↓

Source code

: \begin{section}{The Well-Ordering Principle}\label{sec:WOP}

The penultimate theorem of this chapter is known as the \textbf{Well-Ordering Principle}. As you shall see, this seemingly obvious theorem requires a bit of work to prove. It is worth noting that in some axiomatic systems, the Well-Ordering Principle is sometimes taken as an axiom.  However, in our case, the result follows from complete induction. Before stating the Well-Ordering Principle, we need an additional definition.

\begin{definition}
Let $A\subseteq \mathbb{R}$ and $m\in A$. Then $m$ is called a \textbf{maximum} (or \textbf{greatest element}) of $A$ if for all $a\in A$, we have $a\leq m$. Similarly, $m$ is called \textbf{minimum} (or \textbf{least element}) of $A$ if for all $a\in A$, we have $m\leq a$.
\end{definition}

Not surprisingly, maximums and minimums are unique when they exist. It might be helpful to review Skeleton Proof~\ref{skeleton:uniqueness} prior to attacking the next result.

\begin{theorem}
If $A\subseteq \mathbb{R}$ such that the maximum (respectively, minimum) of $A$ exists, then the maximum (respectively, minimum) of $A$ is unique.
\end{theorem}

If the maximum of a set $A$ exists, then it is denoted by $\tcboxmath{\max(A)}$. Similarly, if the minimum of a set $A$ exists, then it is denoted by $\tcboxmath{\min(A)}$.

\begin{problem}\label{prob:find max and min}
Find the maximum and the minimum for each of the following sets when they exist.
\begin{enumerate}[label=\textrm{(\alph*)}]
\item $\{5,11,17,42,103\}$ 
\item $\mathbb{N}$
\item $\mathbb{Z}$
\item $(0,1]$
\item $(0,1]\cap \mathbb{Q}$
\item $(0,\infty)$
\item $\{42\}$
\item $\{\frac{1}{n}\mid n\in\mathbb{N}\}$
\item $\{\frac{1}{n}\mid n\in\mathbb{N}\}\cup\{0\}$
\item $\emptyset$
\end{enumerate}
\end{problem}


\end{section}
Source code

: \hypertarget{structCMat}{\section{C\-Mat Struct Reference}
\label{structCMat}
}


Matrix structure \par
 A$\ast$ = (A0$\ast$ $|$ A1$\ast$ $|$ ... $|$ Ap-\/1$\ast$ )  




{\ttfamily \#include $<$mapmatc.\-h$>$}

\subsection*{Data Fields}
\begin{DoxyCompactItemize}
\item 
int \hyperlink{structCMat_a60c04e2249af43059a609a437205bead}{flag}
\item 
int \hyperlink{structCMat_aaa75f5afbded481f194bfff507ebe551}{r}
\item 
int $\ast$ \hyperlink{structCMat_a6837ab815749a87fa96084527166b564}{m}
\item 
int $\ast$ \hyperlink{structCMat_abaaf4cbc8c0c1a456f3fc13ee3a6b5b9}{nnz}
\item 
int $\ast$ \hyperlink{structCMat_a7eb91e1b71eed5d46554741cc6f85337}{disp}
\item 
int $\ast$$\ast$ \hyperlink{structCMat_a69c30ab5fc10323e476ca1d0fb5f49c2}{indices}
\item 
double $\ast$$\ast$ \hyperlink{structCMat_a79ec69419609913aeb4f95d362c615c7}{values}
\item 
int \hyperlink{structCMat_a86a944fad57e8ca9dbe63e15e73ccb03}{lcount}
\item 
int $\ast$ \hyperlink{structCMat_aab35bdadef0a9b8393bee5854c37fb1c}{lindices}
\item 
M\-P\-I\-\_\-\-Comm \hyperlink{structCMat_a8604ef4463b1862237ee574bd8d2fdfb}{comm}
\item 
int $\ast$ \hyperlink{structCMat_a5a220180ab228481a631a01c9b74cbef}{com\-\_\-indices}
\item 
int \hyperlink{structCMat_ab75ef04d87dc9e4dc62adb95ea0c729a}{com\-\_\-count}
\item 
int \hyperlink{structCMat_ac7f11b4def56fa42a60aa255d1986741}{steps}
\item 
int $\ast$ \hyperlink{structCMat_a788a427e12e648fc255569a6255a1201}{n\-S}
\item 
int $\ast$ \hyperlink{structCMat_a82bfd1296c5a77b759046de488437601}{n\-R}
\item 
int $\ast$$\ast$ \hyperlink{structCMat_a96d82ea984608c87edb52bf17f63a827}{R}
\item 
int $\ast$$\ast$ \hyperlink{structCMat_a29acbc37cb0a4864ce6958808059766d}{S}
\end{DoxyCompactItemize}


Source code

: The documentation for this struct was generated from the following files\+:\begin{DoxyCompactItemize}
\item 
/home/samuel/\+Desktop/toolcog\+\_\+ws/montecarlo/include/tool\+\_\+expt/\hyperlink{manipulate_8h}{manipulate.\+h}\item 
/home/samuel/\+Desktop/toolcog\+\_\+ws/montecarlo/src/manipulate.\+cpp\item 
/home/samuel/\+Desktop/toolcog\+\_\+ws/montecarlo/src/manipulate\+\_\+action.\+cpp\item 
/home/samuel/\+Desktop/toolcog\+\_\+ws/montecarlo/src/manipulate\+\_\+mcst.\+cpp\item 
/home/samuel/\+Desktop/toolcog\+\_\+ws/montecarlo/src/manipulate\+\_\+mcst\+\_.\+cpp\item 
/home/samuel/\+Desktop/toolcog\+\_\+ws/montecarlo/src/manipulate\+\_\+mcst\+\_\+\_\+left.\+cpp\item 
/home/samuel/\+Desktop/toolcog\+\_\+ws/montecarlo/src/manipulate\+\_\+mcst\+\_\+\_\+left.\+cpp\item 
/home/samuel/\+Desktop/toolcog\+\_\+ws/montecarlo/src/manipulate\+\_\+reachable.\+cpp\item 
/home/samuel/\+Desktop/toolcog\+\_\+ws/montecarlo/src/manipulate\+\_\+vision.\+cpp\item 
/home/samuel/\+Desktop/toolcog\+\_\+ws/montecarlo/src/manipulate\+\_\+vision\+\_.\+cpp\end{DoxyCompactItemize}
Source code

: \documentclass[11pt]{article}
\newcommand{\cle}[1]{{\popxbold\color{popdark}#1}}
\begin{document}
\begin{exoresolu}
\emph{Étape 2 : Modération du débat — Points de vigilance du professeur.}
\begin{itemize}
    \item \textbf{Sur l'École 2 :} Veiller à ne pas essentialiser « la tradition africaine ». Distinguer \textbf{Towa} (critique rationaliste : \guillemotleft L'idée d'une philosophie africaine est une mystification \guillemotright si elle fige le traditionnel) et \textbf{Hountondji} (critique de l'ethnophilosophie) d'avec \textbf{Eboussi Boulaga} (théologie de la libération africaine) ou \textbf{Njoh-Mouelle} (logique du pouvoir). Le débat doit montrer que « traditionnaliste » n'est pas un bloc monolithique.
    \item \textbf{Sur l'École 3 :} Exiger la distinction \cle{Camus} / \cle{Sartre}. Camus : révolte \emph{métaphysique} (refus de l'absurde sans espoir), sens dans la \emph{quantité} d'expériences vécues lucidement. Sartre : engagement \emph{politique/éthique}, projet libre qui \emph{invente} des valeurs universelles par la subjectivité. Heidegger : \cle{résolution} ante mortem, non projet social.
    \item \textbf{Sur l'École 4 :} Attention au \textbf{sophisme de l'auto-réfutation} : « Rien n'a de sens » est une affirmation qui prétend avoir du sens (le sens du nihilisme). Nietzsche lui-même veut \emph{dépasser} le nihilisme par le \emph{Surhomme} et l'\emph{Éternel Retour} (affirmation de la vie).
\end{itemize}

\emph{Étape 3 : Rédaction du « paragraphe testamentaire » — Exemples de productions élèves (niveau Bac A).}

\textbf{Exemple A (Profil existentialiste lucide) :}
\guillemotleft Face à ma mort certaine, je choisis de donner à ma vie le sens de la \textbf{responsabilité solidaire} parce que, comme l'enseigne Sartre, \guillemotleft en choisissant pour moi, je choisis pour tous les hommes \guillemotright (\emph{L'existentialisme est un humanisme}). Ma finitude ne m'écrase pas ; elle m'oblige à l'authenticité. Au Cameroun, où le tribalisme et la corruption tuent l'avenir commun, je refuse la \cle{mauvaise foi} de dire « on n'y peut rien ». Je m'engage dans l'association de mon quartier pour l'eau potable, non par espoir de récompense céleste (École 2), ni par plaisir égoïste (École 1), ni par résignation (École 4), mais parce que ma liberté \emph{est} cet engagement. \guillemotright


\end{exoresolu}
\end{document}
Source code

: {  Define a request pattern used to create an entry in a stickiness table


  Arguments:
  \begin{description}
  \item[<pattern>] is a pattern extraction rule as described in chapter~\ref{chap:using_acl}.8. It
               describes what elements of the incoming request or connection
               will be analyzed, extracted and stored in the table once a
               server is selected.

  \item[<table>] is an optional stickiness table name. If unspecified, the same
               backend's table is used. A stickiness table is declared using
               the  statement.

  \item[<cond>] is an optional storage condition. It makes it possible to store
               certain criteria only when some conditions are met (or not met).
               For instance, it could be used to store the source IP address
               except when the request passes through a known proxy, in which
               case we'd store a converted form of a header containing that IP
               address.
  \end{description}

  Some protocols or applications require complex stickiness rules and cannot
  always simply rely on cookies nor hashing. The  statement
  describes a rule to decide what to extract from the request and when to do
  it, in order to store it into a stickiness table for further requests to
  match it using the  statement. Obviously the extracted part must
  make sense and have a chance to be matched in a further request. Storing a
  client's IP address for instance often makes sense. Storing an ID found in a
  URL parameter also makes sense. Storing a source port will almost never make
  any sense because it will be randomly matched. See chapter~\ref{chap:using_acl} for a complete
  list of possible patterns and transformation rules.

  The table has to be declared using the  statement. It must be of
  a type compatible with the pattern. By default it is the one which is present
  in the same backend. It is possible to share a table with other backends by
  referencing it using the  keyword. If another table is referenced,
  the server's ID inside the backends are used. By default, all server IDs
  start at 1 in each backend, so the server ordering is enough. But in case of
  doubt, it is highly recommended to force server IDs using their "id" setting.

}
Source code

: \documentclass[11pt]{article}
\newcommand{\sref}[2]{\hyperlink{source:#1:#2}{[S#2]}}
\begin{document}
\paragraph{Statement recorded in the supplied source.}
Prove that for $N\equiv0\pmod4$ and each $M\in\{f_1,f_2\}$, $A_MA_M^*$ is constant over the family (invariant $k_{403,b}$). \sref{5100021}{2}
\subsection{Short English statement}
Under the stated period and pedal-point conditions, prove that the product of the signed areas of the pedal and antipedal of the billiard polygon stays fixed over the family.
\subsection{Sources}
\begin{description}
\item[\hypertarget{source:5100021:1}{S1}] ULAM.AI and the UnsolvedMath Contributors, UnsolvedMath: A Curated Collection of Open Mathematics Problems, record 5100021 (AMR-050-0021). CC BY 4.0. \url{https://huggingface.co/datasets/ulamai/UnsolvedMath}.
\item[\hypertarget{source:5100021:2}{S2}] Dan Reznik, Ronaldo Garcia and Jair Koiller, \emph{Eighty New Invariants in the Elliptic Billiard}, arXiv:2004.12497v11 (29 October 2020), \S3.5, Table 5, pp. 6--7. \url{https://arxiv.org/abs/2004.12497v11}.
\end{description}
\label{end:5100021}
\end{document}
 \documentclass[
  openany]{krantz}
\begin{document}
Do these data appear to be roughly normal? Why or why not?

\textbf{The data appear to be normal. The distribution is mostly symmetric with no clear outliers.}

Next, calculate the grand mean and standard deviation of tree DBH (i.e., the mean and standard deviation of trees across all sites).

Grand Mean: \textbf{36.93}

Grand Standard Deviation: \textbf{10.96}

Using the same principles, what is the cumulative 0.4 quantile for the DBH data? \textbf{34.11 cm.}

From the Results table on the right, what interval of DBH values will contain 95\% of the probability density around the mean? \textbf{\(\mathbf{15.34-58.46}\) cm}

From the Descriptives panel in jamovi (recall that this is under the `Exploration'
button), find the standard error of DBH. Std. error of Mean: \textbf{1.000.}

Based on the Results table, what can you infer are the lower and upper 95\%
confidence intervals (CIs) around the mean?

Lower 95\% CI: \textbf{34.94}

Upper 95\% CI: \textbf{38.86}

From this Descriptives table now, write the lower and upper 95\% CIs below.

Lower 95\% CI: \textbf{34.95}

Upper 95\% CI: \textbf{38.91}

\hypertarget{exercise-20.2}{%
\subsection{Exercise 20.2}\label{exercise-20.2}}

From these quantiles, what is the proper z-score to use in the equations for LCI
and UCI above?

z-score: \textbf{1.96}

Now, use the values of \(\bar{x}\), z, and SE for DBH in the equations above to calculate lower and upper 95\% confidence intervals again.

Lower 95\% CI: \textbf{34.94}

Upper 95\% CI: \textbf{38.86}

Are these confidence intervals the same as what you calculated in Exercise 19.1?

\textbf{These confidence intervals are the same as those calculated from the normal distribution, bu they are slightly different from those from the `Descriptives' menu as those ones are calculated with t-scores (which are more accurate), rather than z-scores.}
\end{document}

↑

Print, without alteration, only the lines above between the one holding "any sense because" and the one holding "in the same", inclusive.

  any sense because it will be randomly matched. See chapter~\ref{chap:using_acl} for a complete
  list of possible patterns and transformation rules.

  The table has to be declared using the  statement. It must be of
  a type compatible with the pattern. By default it is the one which is present
  in the same backend. It is possible to share a table with other backends by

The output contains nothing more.